■ **Required action**
What lines in the entries hold the string "than"? List them.

■ **Dataset excerpts**

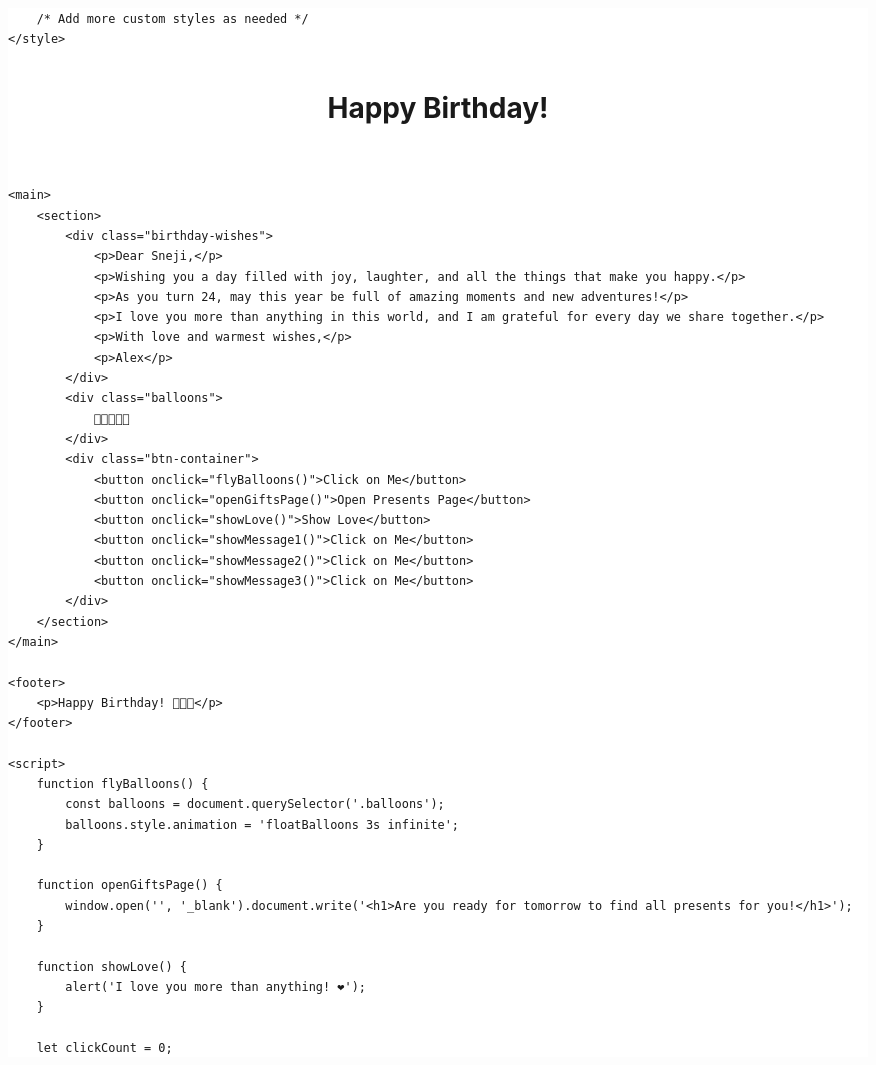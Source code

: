         /* Add more custom styles as needed */
    </style>
</head>
<body>
    <header>
        <h1>Happy Birthday!</h1>
    </header>

    <main>
        <section>
            <div class="birthday-wishes">
                <p>Dear Sneji,</p>
                <p>Wishing you a day filled with joy, laughter, and all the things that make you happy.</p>
                <p>As you turn 24, may this year be full of amazing moments and new adventures!</p>
                <p>I love you more than anything in this world, and I am grateful for every day we share together.</p>
                <p>With love and warmest wishes,</p>
                <p>Alex</p>
            </div>
            <div class="balloons">
                🎈🎈🎈🎈🎈
            </div>
            <div class="btn-container">
                <button onclick="flyBalloons()">Click on Me</button>
                <button onclick="openGiftsPage()">Open Presents Page</button>
                <button onclick="showLove()">Show Love</button>
                <button onclick="showMessage1()">Click on Me</button>
                <button onclick="showMessage2()">Click on Me</button>
                <button onclick="showMessage3()">Click on Me</button>
            </div>
        </section>
    </main>

    <footer>
        <p>Happy Birthday! 🎉🎂🎈</p>
    </footer>

    <script>
        function flyBalloons() {
            const balloons = document.querySelector('.balloons');
            balloons.style.animation = 'floatBalloons 3s infinite';
        }

        function openGiftsPage() {
            window.open('', '_blank').document.write('<h1>Are you ready for tomorrow to find all presents for you!</h1>');
        }

        function showLove() {
            alert('I love you more than anything! ❤️');
        }

        let clickCount = 0;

■ **Output below**
                <p>I love you more than anything in this world, and I am grateful for every day we share together.</p>
            alert('I love you more than anything! ❤️');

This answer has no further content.